The film won best independent documentary at the Carolina Film and Video Festival, best film at the International Folk Music Film Festival in Nepal, and the Sierra Nevada Award at the Mountain Film Festival.

== Style and sound ==
As when he was with Magraw Gap, Knicely is known for playing high-energy "wild, creative bluegrass arrangements" that integrate "licks from jazz, blues, rock ‘n’ roll, and even reggae." He offers "cutting tenor" vocals on arrangements.

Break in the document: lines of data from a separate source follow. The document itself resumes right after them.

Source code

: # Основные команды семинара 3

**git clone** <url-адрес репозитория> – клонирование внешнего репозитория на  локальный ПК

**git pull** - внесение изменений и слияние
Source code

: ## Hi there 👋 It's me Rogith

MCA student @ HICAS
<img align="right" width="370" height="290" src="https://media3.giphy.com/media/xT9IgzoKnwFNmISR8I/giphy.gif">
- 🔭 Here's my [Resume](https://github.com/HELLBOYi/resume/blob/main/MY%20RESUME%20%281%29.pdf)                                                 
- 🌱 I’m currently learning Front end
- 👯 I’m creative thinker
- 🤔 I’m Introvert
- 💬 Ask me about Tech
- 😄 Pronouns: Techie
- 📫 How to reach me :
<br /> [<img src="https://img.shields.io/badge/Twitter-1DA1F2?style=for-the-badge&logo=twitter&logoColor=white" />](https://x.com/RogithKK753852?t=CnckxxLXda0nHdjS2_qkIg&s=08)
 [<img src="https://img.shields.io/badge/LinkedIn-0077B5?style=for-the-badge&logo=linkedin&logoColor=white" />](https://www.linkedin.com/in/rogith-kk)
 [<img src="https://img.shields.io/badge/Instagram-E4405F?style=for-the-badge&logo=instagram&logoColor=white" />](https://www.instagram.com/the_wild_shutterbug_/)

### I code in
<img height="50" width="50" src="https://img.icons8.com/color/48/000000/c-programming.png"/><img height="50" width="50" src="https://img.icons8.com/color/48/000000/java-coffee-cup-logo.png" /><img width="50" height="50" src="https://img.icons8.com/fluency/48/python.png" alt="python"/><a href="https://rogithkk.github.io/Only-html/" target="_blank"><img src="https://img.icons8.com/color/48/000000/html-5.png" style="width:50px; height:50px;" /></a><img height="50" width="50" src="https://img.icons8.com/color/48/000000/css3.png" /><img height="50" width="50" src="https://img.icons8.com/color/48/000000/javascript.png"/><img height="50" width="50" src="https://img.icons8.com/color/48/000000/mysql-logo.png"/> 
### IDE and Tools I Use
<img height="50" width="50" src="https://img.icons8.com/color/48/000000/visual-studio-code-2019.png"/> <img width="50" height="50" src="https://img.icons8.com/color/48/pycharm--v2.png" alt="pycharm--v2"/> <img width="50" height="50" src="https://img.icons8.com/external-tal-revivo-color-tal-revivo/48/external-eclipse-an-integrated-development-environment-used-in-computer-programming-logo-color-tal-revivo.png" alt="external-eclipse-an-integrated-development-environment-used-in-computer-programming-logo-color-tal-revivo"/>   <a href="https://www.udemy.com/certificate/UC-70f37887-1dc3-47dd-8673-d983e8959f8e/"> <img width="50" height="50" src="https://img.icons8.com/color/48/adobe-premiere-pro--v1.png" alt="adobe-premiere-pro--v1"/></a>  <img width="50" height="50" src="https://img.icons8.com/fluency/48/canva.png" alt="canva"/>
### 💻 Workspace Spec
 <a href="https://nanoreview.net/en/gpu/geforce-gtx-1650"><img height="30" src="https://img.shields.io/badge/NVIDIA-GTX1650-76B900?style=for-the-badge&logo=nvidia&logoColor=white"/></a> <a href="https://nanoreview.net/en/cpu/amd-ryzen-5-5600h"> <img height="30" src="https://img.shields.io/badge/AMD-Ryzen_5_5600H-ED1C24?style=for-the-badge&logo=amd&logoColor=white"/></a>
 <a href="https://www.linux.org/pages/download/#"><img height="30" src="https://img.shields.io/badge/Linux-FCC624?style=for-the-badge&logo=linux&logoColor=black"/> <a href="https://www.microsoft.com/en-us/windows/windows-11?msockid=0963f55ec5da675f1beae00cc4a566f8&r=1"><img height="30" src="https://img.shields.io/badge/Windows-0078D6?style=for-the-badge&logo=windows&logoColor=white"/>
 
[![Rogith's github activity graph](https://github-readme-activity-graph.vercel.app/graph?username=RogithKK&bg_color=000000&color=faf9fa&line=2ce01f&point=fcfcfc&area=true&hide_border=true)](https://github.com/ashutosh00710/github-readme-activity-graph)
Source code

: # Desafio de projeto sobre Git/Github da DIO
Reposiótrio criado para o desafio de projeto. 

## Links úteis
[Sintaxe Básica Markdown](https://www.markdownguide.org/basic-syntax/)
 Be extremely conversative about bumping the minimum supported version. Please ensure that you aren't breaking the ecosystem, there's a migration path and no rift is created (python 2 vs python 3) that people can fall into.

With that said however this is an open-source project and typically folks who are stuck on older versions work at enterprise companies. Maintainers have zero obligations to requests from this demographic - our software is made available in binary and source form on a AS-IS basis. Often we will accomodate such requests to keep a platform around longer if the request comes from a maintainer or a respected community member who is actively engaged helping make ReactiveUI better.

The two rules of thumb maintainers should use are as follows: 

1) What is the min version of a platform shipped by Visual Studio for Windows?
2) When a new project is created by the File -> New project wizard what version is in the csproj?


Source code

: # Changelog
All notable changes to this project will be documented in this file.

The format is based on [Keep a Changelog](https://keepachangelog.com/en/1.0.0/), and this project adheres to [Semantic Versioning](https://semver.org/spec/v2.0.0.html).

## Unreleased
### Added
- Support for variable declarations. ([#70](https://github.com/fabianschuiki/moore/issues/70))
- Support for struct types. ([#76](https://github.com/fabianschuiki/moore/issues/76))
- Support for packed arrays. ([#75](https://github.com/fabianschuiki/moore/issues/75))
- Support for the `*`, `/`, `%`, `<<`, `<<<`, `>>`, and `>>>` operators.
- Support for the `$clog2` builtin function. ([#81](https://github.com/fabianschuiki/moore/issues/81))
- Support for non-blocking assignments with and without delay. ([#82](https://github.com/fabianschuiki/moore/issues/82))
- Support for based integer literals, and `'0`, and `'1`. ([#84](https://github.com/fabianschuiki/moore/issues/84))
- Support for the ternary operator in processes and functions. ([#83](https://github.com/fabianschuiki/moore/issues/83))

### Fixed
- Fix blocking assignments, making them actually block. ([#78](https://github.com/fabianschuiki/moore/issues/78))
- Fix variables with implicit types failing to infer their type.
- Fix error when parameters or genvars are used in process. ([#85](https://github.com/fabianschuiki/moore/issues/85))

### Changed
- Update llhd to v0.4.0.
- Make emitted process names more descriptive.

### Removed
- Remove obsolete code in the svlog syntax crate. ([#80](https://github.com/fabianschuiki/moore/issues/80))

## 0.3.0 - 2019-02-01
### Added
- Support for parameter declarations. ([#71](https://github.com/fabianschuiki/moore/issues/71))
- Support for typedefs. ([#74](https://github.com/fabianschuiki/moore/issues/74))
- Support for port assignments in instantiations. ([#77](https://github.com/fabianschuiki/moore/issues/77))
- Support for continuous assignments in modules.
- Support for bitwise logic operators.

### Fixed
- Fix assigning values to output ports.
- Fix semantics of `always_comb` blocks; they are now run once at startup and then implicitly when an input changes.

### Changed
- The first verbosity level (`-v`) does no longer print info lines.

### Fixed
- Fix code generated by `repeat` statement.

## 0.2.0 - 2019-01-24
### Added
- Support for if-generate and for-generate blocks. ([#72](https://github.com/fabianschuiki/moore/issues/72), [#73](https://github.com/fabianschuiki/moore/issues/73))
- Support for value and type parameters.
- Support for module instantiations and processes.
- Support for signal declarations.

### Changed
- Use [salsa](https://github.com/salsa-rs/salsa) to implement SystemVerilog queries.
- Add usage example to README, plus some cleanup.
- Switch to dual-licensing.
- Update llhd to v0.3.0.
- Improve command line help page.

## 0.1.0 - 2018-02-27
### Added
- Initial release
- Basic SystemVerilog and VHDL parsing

== Distinctions and awards ==
- Magraw Gap – including Knicely, Will Lee, John Flower, and Larry Keel – took first place at the 1995 Telluride Bluegrass Festival.
- He participated in performances dubbed "Africa Meets Appalachia", blending his musical styles with those of Cheick Hamala, a master of a traditional Malian instrument known as "ngoni", reprised as "From Mali to Appalachia" at The Floyd Country Store in Floyd, Virginia, in 2021.
- Knicely collaborated with musicians in a dozen countries across several continents including U.S. State Department tours in Morocco, Tunisia, and Russia.
- His documentary film "The Mountain Music Project" has won best independent documentary at the Carolina Film and Video Festival, best film at the International Folk Music Film Festival in Nepal, and the Sierra Nevada Award at Mountainfilm in Telluride, Colorado.
- Knicely placed 10th in Bluegrass Fiddle at the 2022 Old Fiddler Convention in Galax, Virginia.

==Discography==
- Murders, Drownings and Lost Loves (2006)
- Roots and Branches (2007)
- The Melody Lingers (2010)
- Waltz for Aimee (2014)
- The Evenin' News (2017)
- Chop, Shred & Split (2015)

== Instruments ==
Knicely plays a vintage Martin D-18 guitar, which he showcased at a September 7, 2014, CD release concert. He prefers a Peluso P-84 microphone.